I must say, if evangelical Christians continue to insist on thinking the breathtakingly hypocritical way they do, Donald Trump might actually get re-elected.
I shudder at the thought, but it’s hard to dismiss. And even some evangelicals — those few, those precious few — are painfully alarmed by the paranoia, moral duplicity and political gullibility they see rampant among their faithful brethren.
One of these warning Cassandras is Peter Wehner, a conservative Christian who served in the White House under three administrations. According to an online article in Salon in July, Wehner “remains baffled by the unwavering support for Trump by fellow evangelicals, and [fears] that their political hypocrisy would poison their religious movement.”
Wehner, in a July op-ed in The Atlantic, a liberal magazine, lamented the combative, personality cult that grips the evangelical community in its thrall at the moment, and what it portends.
“The enthusiastic, uncritical embrace of President Trump by white evangelicals is among the most mind-blowing development of the Trump era,” Wehner wrote. “How can a group that for decades — and especially during the Bill Clinton presidency — insisted that character counts and that personal integrity is an essential component of presidential leadership not only turn a blind eye to the ethical and moral transgressions of Donald Trump, but also constantly defend him?”
Wehner contends that many evangelicals believe they are engaged in “an existential struggled with ‘wicked’ American liberals,” reporter Travis Gettys wrote in Salon, “and they feel that trump is their strongest champion in that fight.”
“Many white evangelical Christians, then, are deeply fearful of what a Trump loss would mean for America, American culture, and American Christianity,” Wehner wrote in his Atlantic piece. “If a Democrat is elected president, they believe, it might all come crashing down around us. … Fort them, Trump is a man who will be ruthless against those they view as threats to all they know and love.

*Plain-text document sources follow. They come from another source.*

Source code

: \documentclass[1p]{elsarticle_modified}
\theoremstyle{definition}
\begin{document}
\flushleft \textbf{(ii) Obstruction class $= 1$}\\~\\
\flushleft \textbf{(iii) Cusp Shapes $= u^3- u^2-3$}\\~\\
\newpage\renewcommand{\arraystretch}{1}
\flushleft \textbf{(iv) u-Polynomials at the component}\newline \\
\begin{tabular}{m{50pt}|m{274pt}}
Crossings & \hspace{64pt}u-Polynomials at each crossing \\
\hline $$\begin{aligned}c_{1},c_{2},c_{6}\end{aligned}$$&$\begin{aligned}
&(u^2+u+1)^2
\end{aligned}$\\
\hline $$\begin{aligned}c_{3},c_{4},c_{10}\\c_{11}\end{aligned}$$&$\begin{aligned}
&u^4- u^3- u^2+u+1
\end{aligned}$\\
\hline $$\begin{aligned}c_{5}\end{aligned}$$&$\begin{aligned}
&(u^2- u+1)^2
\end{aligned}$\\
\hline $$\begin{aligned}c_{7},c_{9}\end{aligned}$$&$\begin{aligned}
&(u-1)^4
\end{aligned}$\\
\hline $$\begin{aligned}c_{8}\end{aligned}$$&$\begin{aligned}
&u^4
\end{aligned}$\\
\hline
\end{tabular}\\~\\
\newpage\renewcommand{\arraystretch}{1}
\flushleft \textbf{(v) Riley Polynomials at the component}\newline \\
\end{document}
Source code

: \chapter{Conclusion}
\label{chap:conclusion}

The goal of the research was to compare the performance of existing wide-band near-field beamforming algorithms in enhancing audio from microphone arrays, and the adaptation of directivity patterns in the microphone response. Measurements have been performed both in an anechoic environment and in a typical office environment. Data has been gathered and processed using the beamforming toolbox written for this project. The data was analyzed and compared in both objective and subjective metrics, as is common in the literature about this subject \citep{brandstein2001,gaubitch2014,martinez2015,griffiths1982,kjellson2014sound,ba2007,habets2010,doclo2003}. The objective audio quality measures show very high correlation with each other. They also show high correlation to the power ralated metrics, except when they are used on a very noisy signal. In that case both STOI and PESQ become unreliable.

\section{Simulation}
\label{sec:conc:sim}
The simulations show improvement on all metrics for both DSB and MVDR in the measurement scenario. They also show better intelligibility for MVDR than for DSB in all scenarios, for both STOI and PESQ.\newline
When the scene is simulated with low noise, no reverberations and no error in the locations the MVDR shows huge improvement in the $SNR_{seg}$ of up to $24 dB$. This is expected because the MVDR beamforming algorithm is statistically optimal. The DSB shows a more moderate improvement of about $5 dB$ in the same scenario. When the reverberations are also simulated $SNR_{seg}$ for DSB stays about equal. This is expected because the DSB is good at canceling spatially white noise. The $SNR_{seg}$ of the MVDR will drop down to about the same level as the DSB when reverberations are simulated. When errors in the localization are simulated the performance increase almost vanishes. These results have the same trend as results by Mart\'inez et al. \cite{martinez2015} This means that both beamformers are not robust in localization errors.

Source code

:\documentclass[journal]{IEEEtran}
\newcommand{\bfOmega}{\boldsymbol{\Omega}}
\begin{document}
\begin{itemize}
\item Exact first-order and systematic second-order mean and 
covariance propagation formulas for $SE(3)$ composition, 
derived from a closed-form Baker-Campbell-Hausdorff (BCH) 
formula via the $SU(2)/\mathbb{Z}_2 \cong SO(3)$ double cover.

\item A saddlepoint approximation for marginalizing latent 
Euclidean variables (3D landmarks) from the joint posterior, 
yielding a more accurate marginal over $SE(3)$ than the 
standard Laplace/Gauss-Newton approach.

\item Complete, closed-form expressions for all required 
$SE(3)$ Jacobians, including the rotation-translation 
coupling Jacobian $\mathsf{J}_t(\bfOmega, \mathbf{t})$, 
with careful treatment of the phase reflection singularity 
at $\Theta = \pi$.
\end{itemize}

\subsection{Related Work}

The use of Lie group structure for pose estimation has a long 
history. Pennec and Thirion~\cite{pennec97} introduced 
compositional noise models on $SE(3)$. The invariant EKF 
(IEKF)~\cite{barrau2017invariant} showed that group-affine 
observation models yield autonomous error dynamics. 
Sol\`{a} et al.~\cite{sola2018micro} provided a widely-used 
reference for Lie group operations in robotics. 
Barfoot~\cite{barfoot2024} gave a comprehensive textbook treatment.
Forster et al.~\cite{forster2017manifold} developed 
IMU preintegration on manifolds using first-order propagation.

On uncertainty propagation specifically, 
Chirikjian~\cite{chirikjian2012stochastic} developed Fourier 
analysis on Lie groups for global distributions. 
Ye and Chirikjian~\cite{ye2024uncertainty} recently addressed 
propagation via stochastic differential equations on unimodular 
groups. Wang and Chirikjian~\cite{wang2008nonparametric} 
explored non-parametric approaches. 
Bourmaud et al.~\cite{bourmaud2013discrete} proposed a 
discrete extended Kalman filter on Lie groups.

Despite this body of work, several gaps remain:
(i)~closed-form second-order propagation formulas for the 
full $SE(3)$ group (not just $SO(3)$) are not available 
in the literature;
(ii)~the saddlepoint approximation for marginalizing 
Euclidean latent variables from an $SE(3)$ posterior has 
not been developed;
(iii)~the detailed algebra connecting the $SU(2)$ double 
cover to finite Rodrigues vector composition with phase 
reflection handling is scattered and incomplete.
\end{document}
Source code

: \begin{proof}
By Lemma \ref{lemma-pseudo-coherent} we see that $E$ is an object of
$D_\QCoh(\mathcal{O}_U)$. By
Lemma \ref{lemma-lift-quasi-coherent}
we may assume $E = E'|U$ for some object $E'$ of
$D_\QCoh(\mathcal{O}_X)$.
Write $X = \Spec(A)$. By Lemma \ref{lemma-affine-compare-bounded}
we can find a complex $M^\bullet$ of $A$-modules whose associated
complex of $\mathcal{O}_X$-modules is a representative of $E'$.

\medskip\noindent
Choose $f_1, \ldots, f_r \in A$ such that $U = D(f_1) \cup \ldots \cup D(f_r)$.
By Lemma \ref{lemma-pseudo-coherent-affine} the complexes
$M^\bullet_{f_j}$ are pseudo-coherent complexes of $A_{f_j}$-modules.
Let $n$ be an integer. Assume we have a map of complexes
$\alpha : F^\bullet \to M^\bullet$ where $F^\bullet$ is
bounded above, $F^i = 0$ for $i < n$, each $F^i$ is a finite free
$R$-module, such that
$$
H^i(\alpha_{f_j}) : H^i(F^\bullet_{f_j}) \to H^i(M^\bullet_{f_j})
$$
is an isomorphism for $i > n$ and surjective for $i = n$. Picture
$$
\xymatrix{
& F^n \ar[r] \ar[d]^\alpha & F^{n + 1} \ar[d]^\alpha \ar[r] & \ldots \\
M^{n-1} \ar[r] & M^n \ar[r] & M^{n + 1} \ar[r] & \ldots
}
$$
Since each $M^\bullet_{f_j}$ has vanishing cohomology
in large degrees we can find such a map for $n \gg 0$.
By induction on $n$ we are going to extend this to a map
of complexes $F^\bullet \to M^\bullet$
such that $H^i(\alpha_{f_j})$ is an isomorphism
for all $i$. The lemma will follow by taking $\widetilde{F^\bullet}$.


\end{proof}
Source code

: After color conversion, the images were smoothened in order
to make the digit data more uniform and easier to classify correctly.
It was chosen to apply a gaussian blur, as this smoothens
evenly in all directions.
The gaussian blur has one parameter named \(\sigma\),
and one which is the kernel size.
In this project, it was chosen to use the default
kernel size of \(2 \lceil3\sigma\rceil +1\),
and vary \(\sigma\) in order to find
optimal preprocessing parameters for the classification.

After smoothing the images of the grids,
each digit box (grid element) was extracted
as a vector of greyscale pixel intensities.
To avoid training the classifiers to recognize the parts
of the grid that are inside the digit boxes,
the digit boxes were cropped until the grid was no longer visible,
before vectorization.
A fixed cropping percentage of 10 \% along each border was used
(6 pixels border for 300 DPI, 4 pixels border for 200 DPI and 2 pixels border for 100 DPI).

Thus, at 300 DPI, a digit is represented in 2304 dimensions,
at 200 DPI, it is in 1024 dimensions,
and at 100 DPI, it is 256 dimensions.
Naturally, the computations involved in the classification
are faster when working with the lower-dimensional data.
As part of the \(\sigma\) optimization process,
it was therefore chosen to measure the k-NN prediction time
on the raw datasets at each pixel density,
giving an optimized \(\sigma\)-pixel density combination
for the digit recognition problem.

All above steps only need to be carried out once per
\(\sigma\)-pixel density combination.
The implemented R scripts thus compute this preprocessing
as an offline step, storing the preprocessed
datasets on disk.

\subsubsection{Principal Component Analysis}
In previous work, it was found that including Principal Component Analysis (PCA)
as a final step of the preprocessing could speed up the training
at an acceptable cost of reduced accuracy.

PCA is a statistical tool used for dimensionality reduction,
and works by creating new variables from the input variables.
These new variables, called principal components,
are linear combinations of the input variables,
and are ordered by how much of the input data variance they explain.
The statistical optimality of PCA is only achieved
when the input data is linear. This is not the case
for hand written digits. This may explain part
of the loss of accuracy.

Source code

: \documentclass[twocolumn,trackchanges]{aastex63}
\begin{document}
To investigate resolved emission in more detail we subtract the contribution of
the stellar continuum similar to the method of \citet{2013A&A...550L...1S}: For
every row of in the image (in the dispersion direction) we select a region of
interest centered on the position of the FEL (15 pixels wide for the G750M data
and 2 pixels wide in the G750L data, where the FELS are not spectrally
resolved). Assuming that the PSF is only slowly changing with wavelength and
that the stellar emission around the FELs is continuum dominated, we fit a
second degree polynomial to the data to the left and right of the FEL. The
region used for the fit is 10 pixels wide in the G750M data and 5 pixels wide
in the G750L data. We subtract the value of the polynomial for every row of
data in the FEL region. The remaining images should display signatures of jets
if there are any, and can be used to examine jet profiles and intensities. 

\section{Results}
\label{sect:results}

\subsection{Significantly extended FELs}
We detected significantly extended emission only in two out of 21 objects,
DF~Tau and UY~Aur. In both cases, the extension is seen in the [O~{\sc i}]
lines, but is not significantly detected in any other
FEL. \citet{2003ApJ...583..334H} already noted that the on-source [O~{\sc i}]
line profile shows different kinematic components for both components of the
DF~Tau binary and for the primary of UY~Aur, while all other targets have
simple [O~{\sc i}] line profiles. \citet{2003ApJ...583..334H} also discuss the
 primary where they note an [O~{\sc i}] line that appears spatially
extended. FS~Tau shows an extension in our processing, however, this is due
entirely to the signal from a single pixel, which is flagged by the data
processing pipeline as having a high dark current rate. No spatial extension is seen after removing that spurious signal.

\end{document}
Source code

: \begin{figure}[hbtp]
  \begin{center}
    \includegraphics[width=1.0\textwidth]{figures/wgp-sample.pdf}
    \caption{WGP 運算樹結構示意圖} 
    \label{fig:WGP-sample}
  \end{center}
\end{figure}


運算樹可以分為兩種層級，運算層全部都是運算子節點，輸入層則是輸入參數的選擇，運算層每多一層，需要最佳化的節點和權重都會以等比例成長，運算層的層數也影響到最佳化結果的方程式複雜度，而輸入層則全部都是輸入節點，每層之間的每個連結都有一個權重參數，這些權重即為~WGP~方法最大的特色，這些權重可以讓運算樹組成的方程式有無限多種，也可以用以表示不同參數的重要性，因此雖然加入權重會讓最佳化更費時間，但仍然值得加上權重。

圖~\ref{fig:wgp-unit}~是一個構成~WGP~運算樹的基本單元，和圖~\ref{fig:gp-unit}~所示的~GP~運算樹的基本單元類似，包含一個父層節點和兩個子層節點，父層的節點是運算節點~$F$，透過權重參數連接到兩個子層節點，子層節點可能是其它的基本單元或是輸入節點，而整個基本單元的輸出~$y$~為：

For a growing number of evangelicals, Trump’s dehumanizing tactics and cruelty aren’t a bug; they are a feature. Trump ‘owns the libs,’ and they love it. He’ll bring a Glock [semi-automatic pistol] to a cultural knife fight, and they relish that.”
At heart it is about payback, or vengeance, to use a common biblical term; it’s about divine justice. Wehner notes that many of his brethren are “filled with grievances and resentments because they feel they have been mocked, scorned and dishonored by the elite culture over the years” — and that includes even elite, well-educated and professional evangelicals like Wehner.
What they want is for Trump to punish and subdue their tormenters, and they’re willing to betray the most fundamental articles of their faith to do it, Wehrner contends.
“There’s a very high cost to our politics for celebrating the Trump style, but what is most personally painful to me as a person of the Christian faith is the cost to the Christian witness,” Wehner wrote. “Nonchalantly jettisoning the ethic of Jesus in favor of a political leader who embraces the ethics of Thrasymachus and Neitzsche — might makes right, the strong should rule the weak, justice has no intrinsic worth, moral values are socially constructed and subjective — is troubling enough.
“But there is also the undeniable hypocrisy of people who once made moral character, and especially sexual fidelity, central to their political calculus and who are now embracing a man of boundless corruptions.”
He describes the duplicity as a “moral freak show.” Nonreligious Americans have long viewed it this way, but it’s reassuring to learn that the existential threat is not lost of all evangelicals.
Wehner also points out that he keeps hearing that Trump’s era “is spiritually driven,” by which evangelicals in thrall to the president say they mean “God has chosen him and is protecting him” to carry out the evangelical agenda.
Of great import to the coming election is that there are a lot of evangelicals who seem to share this belief.
Polling up to January of this year by Pew Research Center indicated that approval of President Trump among white evangelical Protestants is 25 percent higher than the national average, and that 70 percent of white evangelicals who then attended church at least once a week approved of Trump, versus 65 percent of those who attend religious services less often.
Recent polling indicates Trump’s support among his base, of which evangelicals comprise a major subgroup, has held steady.
So, whatever happens, the president will have an enormous group of voters in his pocket for the 2020 election unless something cataclysmic happens to his candidacy.
Let’s hope it does.
In the meantime, let’s hope Christians sooner rather than later return to being more ardent followers of Christ’s doctrines than Trump’s.